## Problem details
Your task is to quote the listing below exactly, beginning with its first line and ending on the line bearing "Add &lt;button&gt; element".

## Exercise inputs
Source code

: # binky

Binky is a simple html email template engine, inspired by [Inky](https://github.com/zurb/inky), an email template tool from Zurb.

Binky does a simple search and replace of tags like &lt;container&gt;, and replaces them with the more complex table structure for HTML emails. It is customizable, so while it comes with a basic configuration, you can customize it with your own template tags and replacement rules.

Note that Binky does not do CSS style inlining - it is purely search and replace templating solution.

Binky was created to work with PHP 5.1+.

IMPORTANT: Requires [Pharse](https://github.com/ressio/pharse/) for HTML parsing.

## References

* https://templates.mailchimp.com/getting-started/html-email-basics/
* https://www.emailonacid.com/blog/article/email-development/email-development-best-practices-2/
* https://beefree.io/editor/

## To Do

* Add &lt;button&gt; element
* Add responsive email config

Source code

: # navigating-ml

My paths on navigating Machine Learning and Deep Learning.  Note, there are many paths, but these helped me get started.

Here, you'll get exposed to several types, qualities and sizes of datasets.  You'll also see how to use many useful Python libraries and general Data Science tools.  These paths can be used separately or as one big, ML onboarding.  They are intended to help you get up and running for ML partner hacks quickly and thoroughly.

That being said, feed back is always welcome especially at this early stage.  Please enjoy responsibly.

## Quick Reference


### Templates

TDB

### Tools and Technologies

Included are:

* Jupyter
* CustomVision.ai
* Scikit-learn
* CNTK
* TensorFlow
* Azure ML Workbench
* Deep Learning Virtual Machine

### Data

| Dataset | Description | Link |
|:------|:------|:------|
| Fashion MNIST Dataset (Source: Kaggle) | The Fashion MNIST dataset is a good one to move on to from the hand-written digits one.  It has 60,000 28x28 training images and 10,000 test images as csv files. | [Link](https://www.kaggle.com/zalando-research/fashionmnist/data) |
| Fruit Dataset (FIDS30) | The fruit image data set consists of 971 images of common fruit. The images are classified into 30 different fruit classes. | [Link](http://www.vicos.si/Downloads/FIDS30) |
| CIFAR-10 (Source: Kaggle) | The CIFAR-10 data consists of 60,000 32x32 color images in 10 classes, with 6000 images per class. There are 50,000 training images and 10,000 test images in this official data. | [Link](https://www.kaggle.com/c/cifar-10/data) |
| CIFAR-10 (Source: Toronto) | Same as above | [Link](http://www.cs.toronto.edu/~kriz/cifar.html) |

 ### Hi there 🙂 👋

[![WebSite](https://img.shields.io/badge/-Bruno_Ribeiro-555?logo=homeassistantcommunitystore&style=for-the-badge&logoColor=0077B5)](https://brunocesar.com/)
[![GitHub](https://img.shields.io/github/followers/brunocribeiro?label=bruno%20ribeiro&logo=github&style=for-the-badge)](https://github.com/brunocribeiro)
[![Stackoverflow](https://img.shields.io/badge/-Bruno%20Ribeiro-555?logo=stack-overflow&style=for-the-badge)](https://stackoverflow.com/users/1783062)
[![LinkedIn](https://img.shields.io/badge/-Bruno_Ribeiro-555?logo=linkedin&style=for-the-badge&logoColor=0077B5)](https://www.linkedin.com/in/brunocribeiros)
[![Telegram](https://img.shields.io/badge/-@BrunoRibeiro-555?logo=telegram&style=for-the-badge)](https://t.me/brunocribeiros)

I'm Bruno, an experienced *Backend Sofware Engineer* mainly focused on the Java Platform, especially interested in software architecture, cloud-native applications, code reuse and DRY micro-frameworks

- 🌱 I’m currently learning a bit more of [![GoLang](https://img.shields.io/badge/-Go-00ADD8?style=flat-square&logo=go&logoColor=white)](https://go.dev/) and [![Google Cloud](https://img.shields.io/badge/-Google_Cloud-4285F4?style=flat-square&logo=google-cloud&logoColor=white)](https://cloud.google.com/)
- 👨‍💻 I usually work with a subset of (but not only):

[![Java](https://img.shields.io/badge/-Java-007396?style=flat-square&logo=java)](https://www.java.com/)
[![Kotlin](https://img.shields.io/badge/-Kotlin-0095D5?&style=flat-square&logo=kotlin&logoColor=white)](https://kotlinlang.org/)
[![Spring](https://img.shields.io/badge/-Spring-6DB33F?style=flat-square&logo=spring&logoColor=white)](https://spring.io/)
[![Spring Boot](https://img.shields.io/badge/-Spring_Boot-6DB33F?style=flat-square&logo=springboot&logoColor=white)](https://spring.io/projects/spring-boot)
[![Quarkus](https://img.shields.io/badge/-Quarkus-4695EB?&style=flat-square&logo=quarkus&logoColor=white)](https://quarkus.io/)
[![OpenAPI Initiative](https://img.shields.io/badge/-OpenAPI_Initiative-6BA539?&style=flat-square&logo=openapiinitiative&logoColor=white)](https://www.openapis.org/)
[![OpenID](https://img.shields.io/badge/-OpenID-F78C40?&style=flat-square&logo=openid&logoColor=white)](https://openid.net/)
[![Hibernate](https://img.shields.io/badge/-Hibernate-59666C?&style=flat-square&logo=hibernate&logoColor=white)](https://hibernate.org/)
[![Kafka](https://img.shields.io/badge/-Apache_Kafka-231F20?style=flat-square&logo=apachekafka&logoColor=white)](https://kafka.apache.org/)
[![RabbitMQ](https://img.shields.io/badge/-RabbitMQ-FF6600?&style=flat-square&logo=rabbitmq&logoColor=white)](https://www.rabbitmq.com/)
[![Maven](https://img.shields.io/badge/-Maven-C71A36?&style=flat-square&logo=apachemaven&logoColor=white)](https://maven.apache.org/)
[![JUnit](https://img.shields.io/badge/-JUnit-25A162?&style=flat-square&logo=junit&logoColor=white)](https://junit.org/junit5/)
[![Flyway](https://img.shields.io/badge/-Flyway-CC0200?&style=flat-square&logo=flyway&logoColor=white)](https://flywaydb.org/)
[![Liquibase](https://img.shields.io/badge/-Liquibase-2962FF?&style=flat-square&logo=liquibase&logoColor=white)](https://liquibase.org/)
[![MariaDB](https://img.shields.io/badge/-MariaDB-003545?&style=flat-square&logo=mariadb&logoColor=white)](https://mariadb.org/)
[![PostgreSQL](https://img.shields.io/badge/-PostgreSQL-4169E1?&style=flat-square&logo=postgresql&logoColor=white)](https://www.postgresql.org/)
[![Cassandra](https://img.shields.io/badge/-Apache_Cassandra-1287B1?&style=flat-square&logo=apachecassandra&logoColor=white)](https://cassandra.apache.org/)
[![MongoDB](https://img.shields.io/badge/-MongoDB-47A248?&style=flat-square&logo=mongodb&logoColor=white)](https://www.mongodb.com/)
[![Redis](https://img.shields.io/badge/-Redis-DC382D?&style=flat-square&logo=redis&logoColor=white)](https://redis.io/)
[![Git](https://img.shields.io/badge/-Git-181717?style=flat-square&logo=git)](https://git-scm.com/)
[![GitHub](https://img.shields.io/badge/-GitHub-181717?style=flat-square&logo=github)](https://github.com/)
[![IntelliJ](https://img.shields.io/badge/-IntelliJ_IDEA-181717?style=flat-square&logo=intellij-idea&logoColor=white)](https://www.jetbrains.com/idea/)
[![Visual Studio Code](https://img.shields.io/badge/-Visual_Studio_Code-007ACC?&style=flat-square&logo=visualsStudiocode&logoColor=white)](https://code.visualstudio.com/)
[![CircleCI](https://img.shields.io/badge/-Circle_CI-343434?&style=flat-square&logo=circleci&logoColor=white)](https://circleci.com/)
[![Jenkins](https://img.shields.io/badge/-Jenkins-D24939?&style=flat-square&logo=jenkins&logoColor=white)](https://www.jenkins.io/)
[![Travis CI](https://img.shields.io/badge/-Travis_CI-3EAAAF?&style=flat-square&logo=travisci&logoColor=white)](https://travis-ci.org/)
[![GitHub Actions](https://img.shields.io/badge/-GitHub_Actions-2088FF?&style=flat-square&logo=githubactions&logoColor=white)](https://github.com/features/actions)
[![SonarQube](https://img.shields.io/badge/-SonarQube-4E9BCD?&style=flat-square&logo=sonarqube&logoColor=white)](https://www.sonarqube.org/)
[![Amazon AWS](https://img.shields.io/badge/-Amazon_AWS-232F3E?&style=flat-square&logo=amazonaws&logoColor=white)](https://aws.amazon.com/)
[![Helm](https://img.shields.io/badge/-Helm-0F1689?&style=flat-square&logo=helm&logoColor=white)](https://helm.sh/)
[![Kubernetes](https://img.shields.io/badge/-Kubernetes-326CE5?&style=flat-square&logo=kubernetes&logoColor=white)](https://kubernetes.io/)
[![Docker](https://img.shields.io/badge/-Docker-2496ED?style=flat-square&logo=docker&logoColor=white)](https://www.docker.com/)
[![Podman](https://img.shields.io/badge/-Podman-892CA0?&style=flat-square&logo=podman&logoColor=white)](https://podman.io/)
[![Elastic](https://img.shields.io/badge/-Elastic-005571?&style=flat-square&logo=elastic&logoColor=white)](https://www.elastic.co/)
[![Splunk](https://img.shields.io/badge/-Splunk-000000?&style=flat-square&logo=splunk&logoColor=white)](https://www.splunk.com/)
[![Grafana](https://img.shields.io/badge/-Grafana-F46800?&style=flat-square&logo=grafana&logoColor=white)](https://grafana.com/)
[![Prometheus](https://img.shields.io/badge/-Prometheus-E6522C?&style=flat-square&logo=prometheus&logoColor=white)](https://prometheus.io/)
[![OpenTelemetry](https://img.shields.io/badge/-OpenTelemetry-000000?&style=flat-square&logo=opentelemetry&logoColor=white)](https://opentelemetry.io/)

## Problem solution
Source code

: # binky

Binky is a simple html email template engine, inspired by [Inky](https://github.com/zurb/inky), an email template tool from Zurb.

Binky does a simple search and replace of tags like &lt;container&gt;, and replaces them with the more complex table structure for HTML emails. It is customizable, so while it comes with a basic configuration, you can customize it with your own template tags and replacement rules.

Note that Binky does not do CSS style inlining - it is purely search and replace templating solution.

Binky was created to work with PHP 5.1+.

IMPORTANT: Requires [Pharse](https://github.com/ressio/pharse/) for HTML parsing.

## References

* https://templates.mailchimp.com/getting-started/html-email-basics/
* https://www.emailonacid.com/blog/article/email-development/email-development-best-practices-2/
* https://beefree.io/editor/

## To Do

* Add &lt;button&gt; element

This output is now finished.